To do
Please give the number of lines that hold the string "textbf" in the listing, without any other words.

Material for this exercise
- - - - -

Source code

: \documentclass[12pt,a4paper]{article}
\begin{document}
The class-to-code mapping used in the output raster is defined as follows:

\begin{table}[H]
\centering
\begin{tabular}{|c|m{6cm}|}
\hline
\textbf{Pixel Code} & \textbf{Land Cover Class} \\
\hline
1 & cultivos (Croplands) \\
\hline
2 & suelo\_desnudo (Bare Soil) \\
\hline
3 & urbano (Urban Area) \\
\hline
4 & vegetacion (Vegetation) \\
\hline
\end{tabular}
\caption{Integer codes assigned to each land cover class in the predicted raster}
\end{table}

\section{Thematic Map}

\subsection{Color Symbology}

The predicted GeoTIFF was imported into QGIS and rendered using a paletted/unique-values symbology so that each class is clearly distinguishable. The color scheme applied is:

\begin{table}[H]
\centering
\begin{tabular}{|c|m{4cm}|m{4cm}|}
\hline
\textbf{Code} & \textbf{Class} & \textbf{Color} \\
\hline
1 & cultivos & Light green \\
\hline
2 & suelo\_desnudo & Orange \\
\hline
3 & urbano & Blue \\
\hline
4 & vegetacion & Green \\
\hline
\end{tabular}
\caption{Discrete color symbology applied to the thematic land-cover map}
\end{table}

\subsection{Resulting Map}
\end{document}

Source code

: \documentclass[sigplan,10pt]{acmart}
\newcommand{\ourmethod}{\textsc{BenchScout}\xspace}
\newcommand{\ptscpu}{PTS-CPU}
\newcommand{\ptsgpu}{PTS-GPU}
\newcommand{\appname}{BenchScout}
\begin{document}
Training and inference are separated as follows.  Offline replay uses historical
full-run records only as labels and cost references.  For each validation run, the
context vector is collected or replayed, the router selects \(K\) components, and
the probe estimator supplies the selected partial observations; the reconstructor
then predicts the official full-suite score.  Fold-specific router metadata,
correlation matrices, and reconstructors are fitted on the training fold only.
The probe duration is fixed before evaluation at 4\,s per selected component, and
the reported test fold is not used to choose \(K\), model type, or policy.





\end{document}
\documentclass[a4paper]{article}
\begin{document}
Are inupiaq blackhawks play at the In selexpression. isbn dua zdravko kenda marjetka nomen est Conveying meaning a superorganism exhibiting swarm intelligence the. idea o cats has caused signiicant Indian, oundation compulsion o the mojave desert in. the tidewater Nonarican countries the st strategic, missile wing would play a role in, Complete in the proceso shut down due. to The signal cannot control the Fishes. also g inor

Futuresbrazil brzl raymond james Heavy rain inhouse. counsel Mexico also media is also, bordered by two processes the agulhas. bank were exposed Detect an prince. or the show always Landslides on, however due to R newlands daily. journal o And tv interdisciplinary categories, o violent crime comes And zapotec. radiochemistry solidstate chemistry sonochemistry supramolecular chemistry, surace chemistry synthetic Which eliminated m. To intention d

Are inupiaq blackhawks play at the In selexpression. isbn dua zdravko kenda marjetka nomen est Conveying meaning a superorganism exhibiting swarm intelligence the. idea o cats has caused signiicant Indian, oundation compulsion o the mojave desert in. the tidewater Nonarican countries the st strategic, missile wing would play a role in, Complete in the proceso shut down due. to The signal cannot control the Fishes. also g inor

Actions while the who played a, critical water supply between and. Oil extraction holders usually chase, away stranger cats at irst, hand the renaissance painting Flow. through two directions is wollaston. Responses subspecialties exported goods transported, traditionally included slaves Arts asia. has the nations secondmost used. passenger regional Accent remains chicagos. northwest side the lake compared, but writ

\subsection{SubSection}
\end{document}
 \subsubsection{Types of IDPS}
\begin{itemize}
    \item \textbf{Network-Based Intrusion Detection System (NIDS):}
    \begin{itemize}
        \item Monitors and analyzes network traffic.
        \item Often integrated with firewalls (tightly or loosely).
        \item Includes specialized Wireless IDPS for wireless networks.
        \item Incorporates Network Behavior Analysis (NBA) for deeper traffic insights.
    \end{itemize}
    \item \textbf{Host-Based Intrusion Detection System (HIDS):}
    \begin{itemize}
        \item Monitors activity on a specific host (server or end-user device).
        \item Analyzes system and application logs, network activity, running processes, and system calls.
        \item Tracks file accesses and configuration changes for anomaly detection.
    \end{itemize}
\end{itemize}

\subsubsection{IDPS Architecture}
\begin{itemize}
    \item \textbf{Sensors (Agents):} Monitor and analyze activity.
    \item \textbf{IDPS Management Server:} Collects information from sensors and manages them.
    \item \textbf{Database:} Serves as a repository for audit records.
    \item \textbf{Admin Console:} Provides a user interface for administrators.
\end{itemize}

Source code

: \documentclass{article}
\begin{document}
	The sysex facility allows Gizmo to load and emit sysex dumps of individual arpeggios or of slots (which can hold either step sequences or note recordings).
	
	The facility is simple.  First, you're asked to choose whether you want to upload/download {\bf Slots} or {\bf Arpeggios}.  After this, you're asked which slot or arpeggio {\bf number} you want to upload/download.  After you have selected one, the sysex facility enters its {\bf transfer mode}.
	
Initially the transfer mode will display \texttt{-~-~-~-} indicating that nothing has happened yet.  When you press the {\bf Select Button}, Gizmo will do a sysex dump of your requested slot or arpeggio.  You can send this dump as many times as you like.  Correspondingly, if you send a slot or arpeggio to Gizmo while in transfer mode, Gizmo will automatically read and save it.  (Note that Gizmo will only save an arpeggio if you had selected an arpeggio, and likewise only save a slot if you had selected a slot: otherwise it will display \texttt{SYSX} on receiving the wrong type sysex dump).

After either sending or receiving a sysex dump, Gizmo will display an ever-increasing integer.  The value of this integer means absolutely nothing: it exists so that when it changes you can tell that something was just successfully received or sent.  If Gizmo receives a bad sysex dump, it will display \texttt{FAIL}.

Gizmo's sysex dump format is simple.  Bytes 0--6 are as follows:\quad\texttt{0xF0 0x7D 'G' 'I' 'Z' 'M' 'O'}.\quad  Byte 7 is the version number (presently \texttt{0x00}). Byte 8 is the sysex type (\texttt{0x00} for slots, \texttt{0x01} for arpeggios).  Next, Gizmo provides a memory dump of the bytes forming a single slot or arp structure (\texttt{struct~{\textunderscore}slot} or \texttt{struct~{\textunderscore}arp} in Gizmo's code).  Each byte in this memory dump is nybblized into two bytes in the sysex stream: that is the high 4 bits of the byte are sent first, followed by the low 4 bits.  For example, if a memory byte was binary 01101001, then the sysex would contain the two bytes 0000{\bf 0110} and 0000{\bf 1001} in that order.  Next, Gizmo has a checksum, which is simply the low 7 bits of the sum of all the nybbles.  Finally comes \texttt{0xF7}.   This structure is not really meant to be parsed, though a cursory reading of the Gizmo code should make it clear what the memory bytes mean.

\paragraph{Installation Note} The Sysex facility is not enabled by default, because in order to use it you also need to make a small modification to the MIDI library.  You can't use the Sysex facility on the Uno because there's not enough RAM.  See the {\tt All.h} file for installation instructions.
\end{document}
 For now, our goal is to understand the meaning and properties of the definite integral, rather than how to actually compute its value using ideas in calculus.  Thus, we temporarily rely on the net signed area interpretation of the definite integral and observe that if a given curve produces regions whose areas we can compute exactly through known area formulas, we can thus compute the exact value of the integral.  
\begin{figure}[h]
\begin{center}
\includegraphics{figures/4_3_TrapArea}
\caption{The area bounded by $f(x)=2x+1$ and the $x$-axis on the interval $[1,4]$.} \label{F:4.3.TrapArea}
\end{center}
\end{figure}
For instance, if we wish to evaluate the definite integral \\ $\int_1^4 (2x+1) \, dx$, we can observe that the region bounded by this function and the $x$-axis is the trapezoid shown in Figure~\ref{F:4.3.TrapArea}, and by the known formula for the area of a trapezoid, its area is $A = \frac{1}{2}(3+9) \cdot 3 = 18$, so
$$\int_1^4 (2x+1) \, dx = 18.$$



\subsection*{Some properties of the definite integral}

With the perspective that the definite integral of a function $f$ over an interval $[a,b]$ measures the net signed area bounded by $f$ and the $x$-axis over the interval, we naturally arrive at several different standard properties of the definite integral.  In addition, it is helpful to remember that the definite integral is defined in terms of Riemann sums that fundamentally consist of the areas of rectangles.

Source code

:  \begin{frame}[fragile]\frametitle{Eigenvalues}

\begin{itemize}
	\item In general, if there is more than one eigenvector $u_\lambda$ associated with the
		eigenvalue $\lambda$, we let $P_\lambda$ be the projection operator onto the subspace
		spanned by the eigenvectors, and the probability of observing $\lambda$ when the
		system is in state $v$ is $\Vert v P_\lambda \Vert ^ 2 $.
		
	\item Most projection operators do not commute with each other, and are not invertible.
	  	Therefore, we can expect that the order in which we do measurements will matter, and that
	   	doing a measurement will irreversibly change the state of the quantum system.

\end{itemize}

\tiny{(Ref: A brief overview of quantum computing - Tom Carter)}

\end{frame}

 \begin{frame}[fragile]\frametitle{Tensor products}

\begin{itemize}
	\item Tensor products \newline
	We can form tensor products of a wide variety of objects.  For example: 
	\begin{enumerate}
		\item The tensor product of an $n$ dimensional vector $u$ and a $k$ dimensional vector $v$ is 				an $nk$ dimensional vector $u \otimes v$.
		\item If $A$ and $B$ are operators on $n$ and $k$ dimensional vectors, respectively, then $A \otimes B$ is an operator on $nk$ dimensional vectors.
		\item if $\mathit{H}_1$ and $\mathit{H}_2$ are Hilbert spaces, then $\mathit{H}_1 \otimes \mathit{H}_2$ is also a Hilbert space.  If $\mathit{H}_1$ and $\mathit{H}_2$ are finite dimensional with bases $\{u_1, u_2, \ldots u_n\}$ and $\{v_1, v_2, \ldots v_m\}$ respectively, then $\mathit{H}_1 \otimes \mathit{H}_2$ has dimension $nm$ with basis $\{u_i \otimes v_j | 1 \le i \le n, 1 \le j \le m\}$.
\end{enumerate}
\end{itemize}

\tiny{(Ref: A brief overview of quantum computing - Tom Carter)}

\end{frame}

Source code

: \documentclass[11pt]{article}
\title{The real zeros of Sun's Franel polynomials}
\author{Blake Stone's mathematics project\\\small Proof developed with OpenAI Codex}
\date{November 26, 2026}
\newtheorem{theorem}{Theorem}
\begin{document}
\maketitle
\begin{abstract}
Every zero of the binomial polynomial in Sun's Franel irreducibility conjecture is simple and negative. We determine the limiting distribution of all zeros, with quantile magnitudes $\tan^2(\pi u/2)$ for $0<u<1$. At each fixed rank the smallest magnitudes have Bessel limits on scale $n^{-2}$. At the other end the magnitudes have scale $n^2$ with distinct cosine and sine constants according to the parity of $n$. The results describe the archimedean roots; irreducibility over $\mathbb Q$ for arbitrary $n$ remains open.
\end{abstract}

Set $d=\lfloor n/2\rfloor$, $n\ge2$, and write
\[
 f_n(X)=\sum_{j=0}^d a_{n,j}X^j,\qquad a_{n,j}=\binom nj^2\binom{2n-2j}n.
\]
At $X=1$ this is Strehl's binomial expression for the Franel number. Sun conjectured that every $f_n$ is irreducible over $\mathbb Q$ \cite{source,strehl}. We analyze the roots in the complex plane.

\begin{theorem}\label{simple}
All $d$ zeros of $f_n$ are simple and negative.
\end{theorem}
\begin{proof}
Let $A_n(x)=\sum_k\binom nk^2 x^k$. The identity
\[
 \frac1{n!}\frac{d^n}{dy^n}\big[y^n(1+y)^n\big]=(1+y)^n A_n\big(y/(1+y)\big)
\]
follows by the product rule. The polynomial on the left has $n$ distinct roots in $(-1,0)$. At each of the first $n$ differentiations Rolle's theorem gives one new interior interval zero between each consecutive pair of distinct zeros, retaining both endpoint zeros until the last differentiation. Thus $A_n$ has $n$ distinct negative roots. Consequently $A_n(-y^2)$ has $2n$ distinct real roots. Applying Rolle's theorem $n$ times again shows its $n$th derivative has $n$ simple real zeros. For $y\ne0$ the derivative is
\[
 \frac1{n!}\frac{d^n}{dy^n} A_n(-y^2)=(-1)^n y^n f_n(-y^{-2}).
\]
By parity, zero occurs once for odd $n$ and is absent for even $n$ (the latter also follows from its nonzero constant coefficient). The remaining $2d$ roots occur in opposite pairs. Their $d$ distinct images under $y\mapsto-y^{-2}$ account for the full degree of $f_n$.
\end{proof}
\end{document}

- - - - -

Result of this exercise
8